── Material provided ──

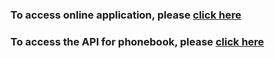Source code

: ### To access online application, please [click here](https://noteappjs.fly.dev/)
### To access the API for phonebook, please [click here](https://noteappjs.fly.dev/api/persons)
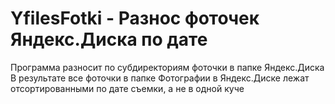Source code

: # YfilesFotki - Разнос фоточек Яндекс.Диска по дате

Программа разносит по субдиректориям фоточки в папке Яндекс.Диска
В результате все фоточки в папке Фотографии в Яндекс.Диске лежат отсортированными по дате съемки, а не в одной куче
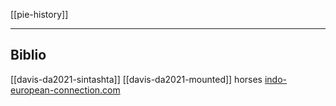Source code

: [[pie-history]]

---


## Biblio
[[davis-da2021-sintashta]]
[[davis-da2021-mounted]] horses
[indo-european-connection.com ](https://www.indo-european-connection.com/science/sintashta-culture)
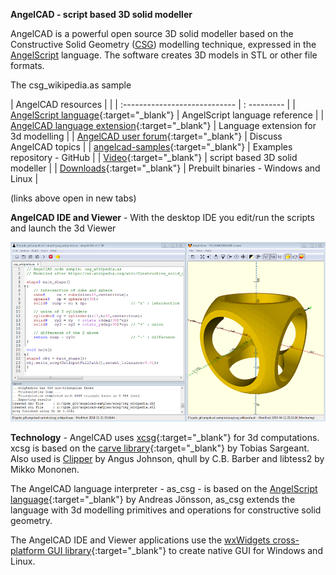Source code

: **AngelCAD - script based 3D solid modeller**

AngelCAD is a powerful open source 3D solid modeller based on the Constructive Solid Geometry ([CSG](https://en.wikipedia.org/wiki/Constructive_solid_geometry)) modelling technique, expressed in the [AngelScript](http://www.angelcode.com/angelscript/sdk/docs/manual/doc_script.html) language. The software creates 3D models in STL or other file formats.


<script src="https://embed.github.com/view/3d/arnholm/acdocs/master/stl/csg_wikipedia.stl?height=300&width=500"> </script>
The csg_wikipedia.as sample



| AngelCAD resources |   |
| :---------------------------- | : --------- |
| [AngelScript language](http://www.angelcode.com/angelscript/sdk/docs/manual/doc_script.html){:target="_blank"}  | AngelScript language reference  |
| [AngelCAD language extension](/docs/annotated.html){:target="_blank"}  | Language extension for 3d modelling  |
| [AngelCAD user forum](https://forum.abmesh.com/){:target="_blank"}  | Discuss AngelCAD topics |
| [angelcad-samples](https://github.com/arnholm/angelcad-samples){:target="_blank"}  | Examples repository - GitHub |
| [Video](https://youtu.be/h-qDzG9bwnQ){:target="_blank"}  | script based 3D solid modeller |
| [Downloads](https://github.com/arnholm/angelcad/releases){:target="_blank"} | Prebuilt binaries - Windows and Linux |



(links above open in new tabs) 



**AngelCAD IDE and Viewer** - With the desktop IDE you edit/run the scripts and launch the 3d Viewer

![AngelCAD modeller](/images/angelcad_ide.png)


**Technology** - AngelCAD uses [xcsg](https://github.com/arnholm/xcsg){:target="_blank"} for 3d computations. xcsg is based on the [carve library](https://github.com/arnholm/carve){:target="_blank"} by Tobias Sargeant. Also used is [Clipper](http://angusj.com/delphi/clipper.php) by Angus Johnson, qhull by C.B. Barber and libtess2 by Mikko Mononen.

The AngelCAD language interpreter - as_csg - is based on the [AngelScript language](http://www.angelcode.com/angelscript/){:target="_blank"} by Andreas Jönsson, as_csg extends the language with 3d modelling primitives and operations for constructive solid geometry.

The AngelCAD IDE and Viewer applications use the [wxWidgets cross-platform GUI library](https://wxwidgets.org/){:target="_blank"} to create native GUI for Windows and Linux.
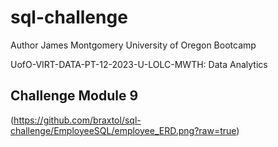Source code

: # sql-challenge
Author James Montgomery University of Oregon Bootcamp

UofO-VIRT-DATA-PT-12-2023-U-LOLC-MWTH: Data Analytics

## Challenge Module 9

(https://github.com/braxtol/sql-challenge/EmployeeSQL/employee_ERD.png?raw=true)
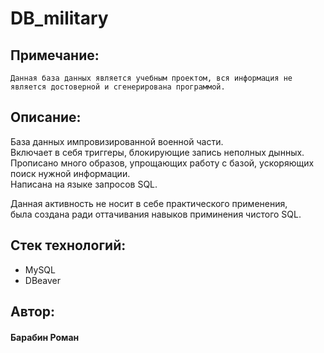 # DB_military

## Примечание:

`Данная база данных является учебным проектом, вся информация не является достоверной и сгенерирована программой.`

## Описание:

База данных импровизированной военной части.  
Включает в себя триггеры, блокирующие запись неполных дынных.  
Прописано много образов, упрощающих работу с базой, ускоряющих поиск нужной информации.  
Написана на языке запросов SQL.

Данная активность не носит в себе практического применения,  
была создана ради оттачивания навыков приминения чистого SQL.

## Стек технологий:
 - MySQL
 - DBeaver

## Автор:
#### Барабин Роман
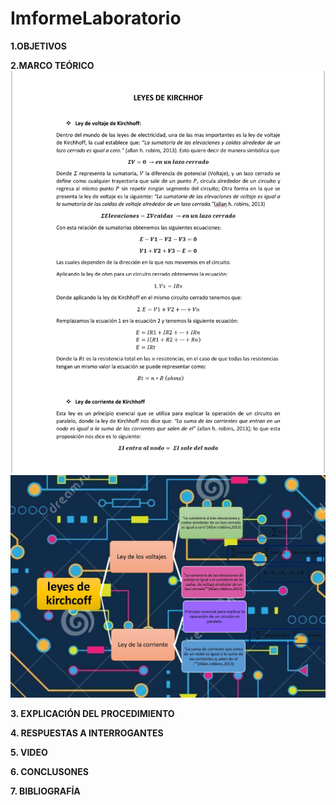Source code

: # ImformeLaboratorio

**1.OBJETIVOS** 

**2.MARCO TEÓRICO**
![](https://github.com/Anabeltoapanta/Laboratorio-1/blob/main/20210601_212435.jpg)
![](https://github.com/Anabeltoapanta/Laboratorio-1/blob/main/Marco%2520te%C3%B3rico.jpg)


**3. EXPLICACIÓN DEL PROCEDIMIENTO**

**4. RESPUESTAS A INTERROGANTES**

**5. VIDEO**

**6. CONCLUSONES**

**7. BIBLIOGRAFÍA**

───

Activity: When you repeat the material above, keep every word exact and leave out the pictures.

Answer box:
Source code

: ### To access online application, please [click here](https://noteappjs.fly.dev/)
### To access the API for phonebook, please [click here](https://noteappjs.fly.dev/api/persons)
Source code

: # YfilesFotki - Разнос фоточек Яндекс.Диска по дате

Программа разносит по субдиректориям фоточки в папке Яндекс.Диска
В результате все фоточки в папке Фотографии в Яндекс.Диске лежат отсортированными по дате съемки, а не в одной куче
Source code

: [[pie-history]]

---


## Biblio
[[davis-da2021-sintashta]]
[[davis-da2021-mounted]] horses
[indo-european-connection.com ](https://www.indo-european-connection.com/science/sintashta-culture)
Source code

: **AngelCAD - script based 3D solid modeller**

AngelCAD is a powerful open source 3D solid modeller based on the Constructive Solid Geometry ([CSG](https://en.wikipedia.org/wiki/Constructive_solid_geometry)) modelling technique, expressed in the [AngelScript](http://www.angelcode.com/angelscript/sdk/docs/manual/doc_script.html) language. The software creates 3D models in STL or other file formats.


<script src="https://embed.github.com/view/3d/arnholm/acdocs/master/stl/csg_wikipedia.stl?height=300&width=500"> </script>
The csg_wikipedia.as sample



| AngelCAD resources |   |
| :---------------------------- | : --------- |
| [AngelScript language](http://www.angelcode.com/angelscript/sdk/docs/manual/doc_script.html){:target="_blank"}  | AngelScript language reference  |
| [AngelCAD language extension](/docs/annotated.html){:target="_blank"}  | Language extension for 3d modelling  |
| [AngelCAD user forum](https://forum.abmesh.com/){:target="_blank"}  | Discuss AngelCAD topics |
| [angelcad-samples](https://github.com/arnholm/angelcad-samples){:target="_blank"}  | Examples repository - GitHub |
| [Video](https://youtu.be/h-qDzG9bwnQ){:target="_blank"}  | script based 3D solid modeller |
| [Downloads](https://github.com/arnholm/angelcad/releases){:target="_blank"} | Prebuilt binaries - Windows and Linux |



(links above open in new tabs) 



**AngelCAD IDE and Viewer** - With the desktop IDE you edit/run the scripts and launch the 3d Viewer

![AngelCAD modeller](/images/angelcad_ide.png)


**Technology** - AngelCAD uses [xcsg](https://github.com/arnholm/xcsg){:target="_blank"} for 3d computations. xcsg is based on the [carve library](https://github.com/arnholm/carve){:target="_blank"} by Tobias Sargeant. Also used is [Clipper](http://angusj.com/delphi/clipper.php) by Angus Johnson, qhull by C.B. Barber and libtess2 by Mikko Mononen.

The AngelCAD language interpreter - as_csg - is based on the [AngelScript language](http://www.angelcode.com/angelscript/){:target="_blank"} by Andreas Jönsson, as_csg extends the language with 3d modelling primitives and operations for constructive solid geometry.

The AngelCAD IDE and Viewer applications use the [wxWidgets cross-platform GUI library](https://wxwidgets.org/){:target="_blank"} to create native GUI for Windows and Linux.
Source code

: # sql-challenge
Author James Montgomery University of Oregon Bootcamp

UofO-VIRT-DATA-PT-12-2023-U-LOLC-MWTH: Data Analytics

## Challenge Module 9

(https://github.com/braxtol/sql-challenge/EmployeeSQL/employee_ERD.png?raw=true)
 # DB_military

## Примечание:

`Данная база данных является учебным проектом, вся информация не является достоверной и сгенерирована программой.`

## Описание:

База данных импровизированной военной части.  
Включает в себя триггеры, блокирующие запись неполных дынных.  
Прописано много образов, упрощающих работу с базой, ускоряющих поиск нужной информации.  
Написана на языке запросов SQL.

Данная активность не носит в себе практического применения,  
была создана ради оттачивания навыков приминения чистого SQL.

## Стек технологий:
 - MySQL
 - DBeaver

## Автор:
#### Барабин Роман
Source code

: # ImformeLaboratorio

**1.OBJETIVOS** 

**2.MARCO TEÓRICO**
![](https://github.com/Anabeltoapanta/Laboratorio-1/blob/main/20210601_212435.jpg)
![](https://github.com/Anabeltoapanta/Laboratorio-1/blob/main/Marco%2520te%C3%B3rico.jpg)


**3. EXPLICACIÓN DEL PROCEDIMIENTO**

**4. RESPUESTAS A INTERROGANTES**

**5. VIDEO**

**6. CONCLUSONES**

**7. BIBLIOGRAFÍA**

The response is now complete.